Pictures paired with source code

_ _ _ _ _

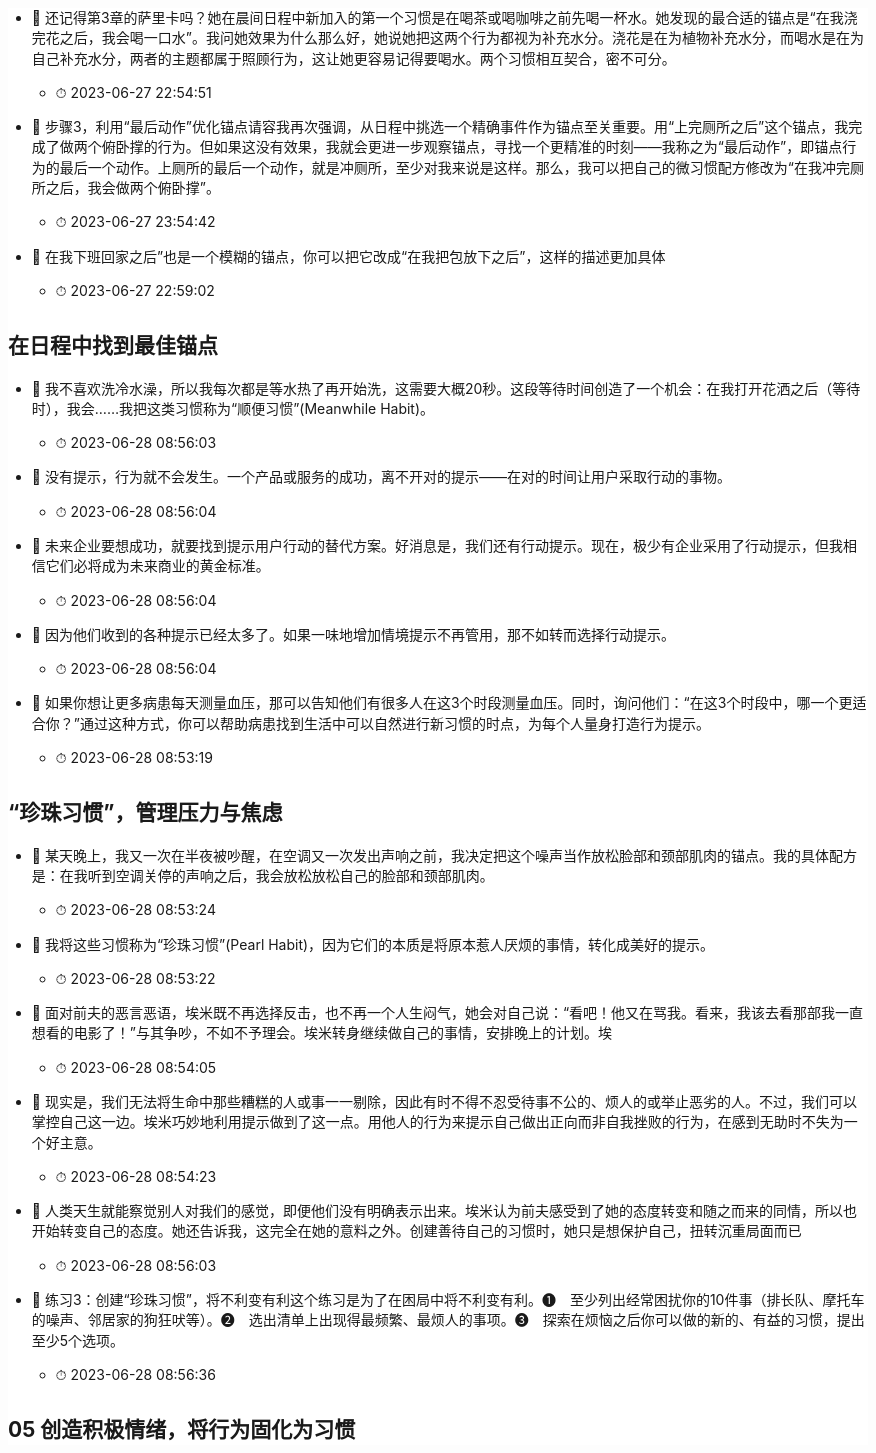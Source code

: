 
- 📌 还记得第3章的萨里卡吗？她在晨间日程中新加入的第一个习惯是在喝茶或喝咖啡之前先喝一杯水。她发现的最合适的锚点是“在我浇完花之后，我会喝一口水”。我问她效果为什么那么好，她说她把这两个行为都视为补充水分。浇花是在为植物补充水分，而喝水是在为自己补充水分，两者的主题都属于照顾行为，这让她更容易记得要喝水。两个习惯相互契合，密不可分。 
    - ⏱ 2023-06-27 22:54:51 

- 📌 步骤3，利用“最后动作”优化锚点请容我再次强调，从日程中挑选一个精确事件作为锚点至关重要。用“上完厕所之后”这个锚点，我完成了做两个俯卧撑的行为。但如果这没有效果，我就会更进一步观察锚点，寻找一个更精准的时刻——我称之为“最后动作”，即锚点行为的最后一个动作。上厕所的最后一个动作，就是冲厕所，至少对我来说是这样。那么，我可以把自己的微习惯配方修改为“在我冲完厕所之后，我会做两个俯卧撑”。 
    - ⏱ 2023-06-27 23:54:42 

- 📌 在我下班回家之后”也是一个模糊的锚点，你可以把它改成“在我把包放下之后”，这样的描述更加具体 
    - ⏱ 2023-06-27 22:59:02 
## 在日程中找到最佳锚点


- 📌 我不喜欢洗冷水澡，所以我每次都是等水热了再开始洗，这需要大概20秒。这段等待时间创造了一个机会：在我打开花洒之后（等待时），我会……我把这类习惯称为“顺便习惯”(Meanwhile Habit)。 
    - ⏱ 2023-06-28 08:56:03 

- 📌 没有提示，行为就不会发生。一个产品或服务的成功，离不开对的提示——在对的时间让用户采取行动的事物。 
    - ⏱ 2023-06-28 08:56:04 

- 📌 未来企业要想成功，就要找到提示用户行动的替代方案。好消息是，我们还有行动提示。现在，极少有企业采用了行动提示，但我相信它们必将成为未来商业的黄金标准。 
    - ⏱ 2023-06-28 08:56:04 

- 📌 因为他们收到的各种提示已经太多了。如果一味地增加情境提示不再管用，那不如转而选择行动提示。 
    - ⏱ 2023-06-28 08:56:04 

- 📌 如果你想让更多病患每天测量血压，那可以告知他们有很多人在这3个时段测量血压。同时，询问他们：“在这3个时段中，哪一个更适合你？”通过这种方式，你可以帮助病患找到生活中可以自然进行新习惯的时点，为每个人量身打造行为提示。 
    - ⏱ 2023-06-28 08:53:19 
## “珍珠习惯”，管理压力与焦虑


- 📌 某天晚上，我又一次在半夜被吵醒，在空调又一次发出声响之前，我决定把这个噪声当作放松脸部和颈部肌肉的锚点。我的具体配方是：在我听到空调关停的声响之后，我会放松放松自己的脸部和颈部肌肉。 
    - ⏱ 2023-06-28 08:53:24 

- 📌 我将这些习惯称为“珍珠习惯”(Pearl Habit)，因为它们的本质是将原本惹人厌烦的事情，转化成美好的提示。 
    - ⏱ 2023-06-28 08:53:22 

- 📌 面对前夫的恶言恶语，埃米既不再选择反击，也不再一个人生闷气，她会对自己说：“看吧！他又在骂我。看来，我该去看那部我一直想看的电影了！”与其争吵，不如不予理会。埃米转身继续做自己的事情，安排晚上的计划。埃 
    - ⏱ 2023-06-28 08:54:05 

- 📌 现实是，我们无法将生命中那些糟糕的人或事一一剔除，因此有时不得不忍受待事不公的、烦人的或举止恶劣的人。不过，我们可以掌控自己这一边。埃米巧妙地利用提示做到了这一点。用他人的行为来提示自己做出正向而非自我挫败的行为，在感到无助时不失为一个好主意。 
    - ⏱ 2023-06-28 08:54:23 

- 📌 人类天生就能察觉别人对我们的感觉，即便他们没有明确表示出来。埃米认为前夫感受到了她的态度转变和随之而来的同情，所以也开始转变自己的态度。她还告诉我，这完全在她的意料之外。创建善待自己的习惯时，她只是想保护自己，扭转沉重局面而已 
    - ⏱ 2023-06-28 08:56:03 

- 📌 练习3：创建“珍珠习惯”，将不利变有利这个练习是为了在困局中将不利变有利。❶　至少列出经常困扰你的10件事（排长队、摩托车的噪声、邻居家的狗狂吠等）。❷　选出清单上出现得最频繁、最烦人的事项。❸　探索在烦恼之后你可以做的新的、有益的习惯，提出至少5个选项。 
    - ⏱ 2023-06-28 08:56:36 
## 05 创造积极情绪，将行为固化为习惯
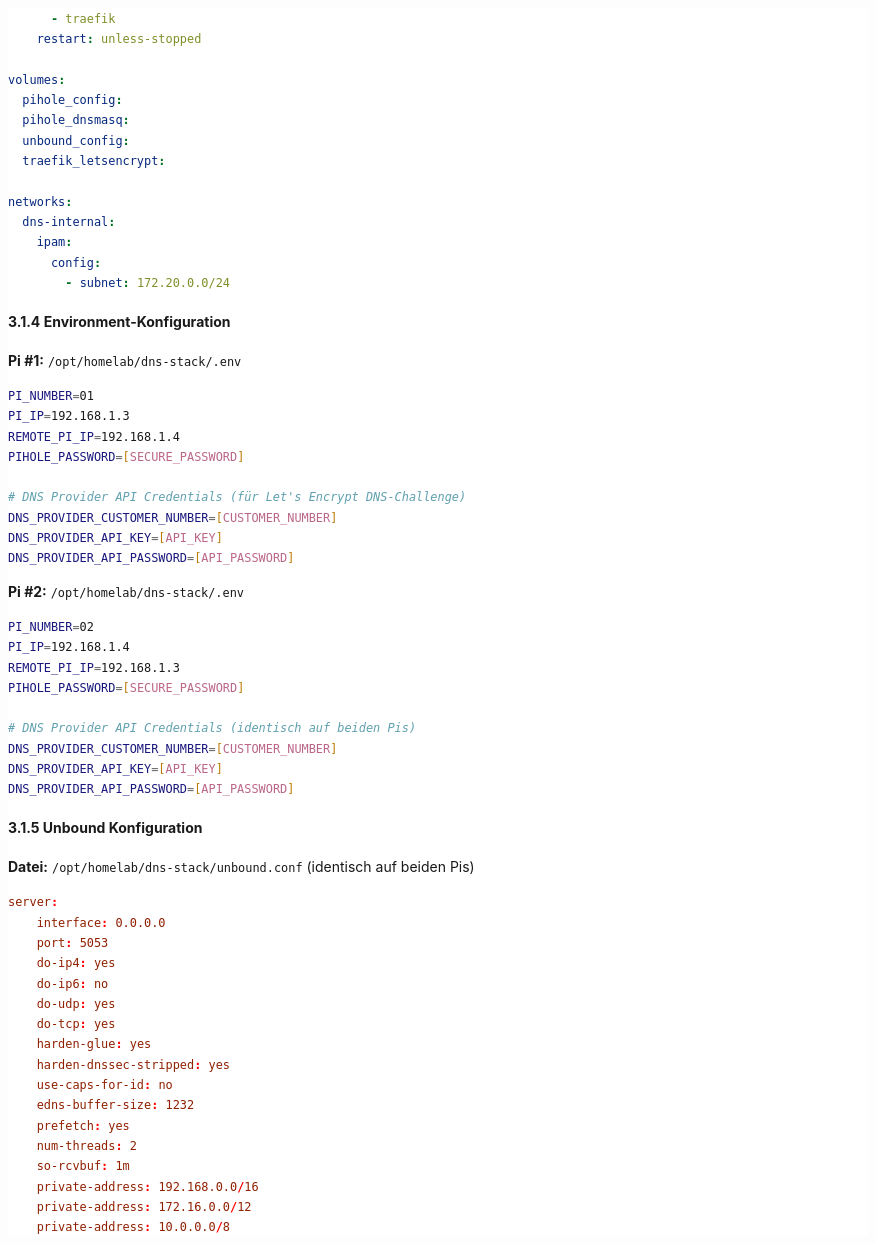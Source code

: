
```yaml
      - traefik
    restart: unless-stopped

volumes:
  pihole_config:
  pihole_dnsmasq:
  unbound_config:
  traefik_letsencrypt:

networks:
  dns-internal:
    ipam:
      config:
        - subnet: 172.20.0.0/24
```

#### 3.1.4 Environment-Konfiguration

**Pi #1:** `/opt/homelab/dns-stack/.env`
```bash
PI_NUMBER=01
PI_IP=192.168.1.3
REMOTE_PI_IP=192.168.1.4
PIHOLE_PASSWORD=[SECURE_PASSWORD]

# DNS Provider API Credentials (für Let's Encrypt DNS-Challenge)
DNS_PROVIDER_CUSTOMER_NUMBER=[CUSTOMER_NUMBER]
DNS_PROVIDER_API_KEY=[API_KEY]
DNS_PROVIDER_API_PASSWORD=[API_PASSWORD]
```

**Pi #2:** `/opt/homelab/dns-stack/.env`
```bash
PI_NUMBER=02
PI_IP=192.168.1.4
REMOTE_PI_IP=192.168.1.3
PIHOLE_PASSWORD=[SECURE_PASSWORD]

# DNS Provider API Credentials (identisch auf beiden Pis)
DNS_PROVIDER_CUSTOMER_NUMBER=[CUSTOMER_NUMBER]
DNS_PROVIDER_API_KEY=[API_KEY]
DNS_PROVIDER_API_PASSWORD=[API_PASSWORD]
```

#### 3.1.5 Unbound Konfiguration

**Datei:** `/opt/homelab/dns-stack/unbound.conf` (identisch auf beiden Pis)

```conf
server:
    interface: 0.0.0.0
    port: 5053
    do-ip4: yes
    do-ip6: no
    do-udp: yes
    do-tcp: yes
    harden-glue: yes
    harden-dnssec-stripped: yes
    use-caps-for-id: no
    edns-buffer-size: 1232
    prefetch: yes
    num-threads: 2
    so-rcvbuf: 1m
    private-address: 192.168.0.0/16
    private-address: 172.16.0.0/12
    private-address: 10.0.0.0/8
```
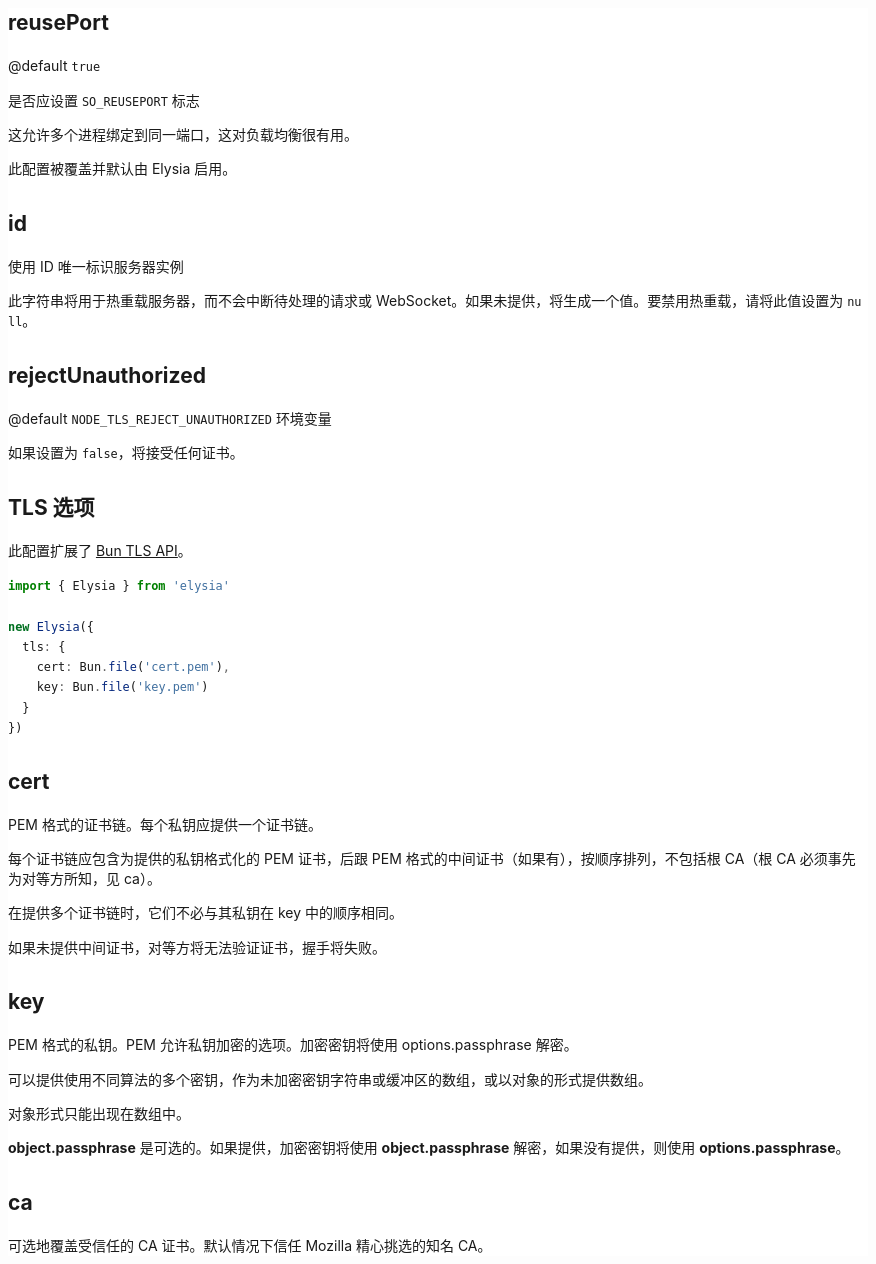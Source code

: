 ## reusePort
@default `true`

是否应设置 `SO_REUSEPORT` 标志

这允许多个进程绑定到同一端口，这对负载均衡很有用。

此配置被覆盖并默认由 Elysia 启用。

## id
使用 ID 唯一标识服务器实例

此字符串将用于热重载服务器，而不会中断待处理的请求或 WebSocket。如果未提供，将生成一个值。要禁用热重载，请将此值设置为 `null`。

## rejectUnauthorized
@default `NODE_TLS_REJECT_UNAUTHORIZED` 环境变量

如果设置为 `false`，将接受任何证书。

## TLS 选项
此配置扩展了 [Bun TLS API](https://bun.sh/docs/api/http#tls)。

```ts
import { Elysia } from 'elysia'

new Elysia({
  tls: {
    cert: Bun.file('cert.pem'),
    key: Bun.file('key.pem')
  }
})
```

## cert
PEM 格式的证书链。每个私钥应提供一个证书链。

每个证书链应包含为提供的私钥格式化的 PEM 证书，后跟 PEM 格式的中间证书（如果有），按顺序排列，不包括根 CA（根 CA 必须事先为对等方所知，见 ca）。

在提供多个证书链时，它们不必与其私钥在 key 中的顺序相同。

如果未提供中间证书，对等方将无法验证证书，握手将失败。

## key
PEM 格式的私钥。PEM 允许私钥加密的选项。加密密钥将使用 options.passphrase 解密。

可以提供使用不同算法的多个密钥，作为未加密密钥字符串或缓冲区的数组，或以对象的形式提供数组。

对象形式只能出现在数组中。

**object.passphrase** 是可选的。如果提供，加密密钥将使用 **object.passphrase** 解密，如果没有提供，则使用 **options.passphrase**。

## ca
可选地覆盖受信任的 CA 证书。默认情况下信任 Mozilla 精心挑选的知名 CA。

_ _ _ _ _

Copy, without any change, the run of lines from the one with "如果未提供中间证书，对等方将无法验证证书，握手将失败。" through the end of the entries above.

如果未提供中间证书，对等方将无法验证证书，握手将失败。

## key
PEM 格式的私钥。PEM 允许私钥加密的选项。加密密钥将使用 options.passphrase 解密。

可以提供使用不同算法的多个密钥，作为未加密密钥字符串或缓冲区的数组，或以对象的形式提供数组。

对象形式只能出现在数组中。

**object.passphrase** 是可选的。如果提供，加密密钥将使用 **object.passphrase** 解密，如果没有提供，则使用 **options.passphrase**。

## ca
可选地覆盖受信任的 CA 证书。默认情况下信任 Mozilla 精心挑选的知名 CA。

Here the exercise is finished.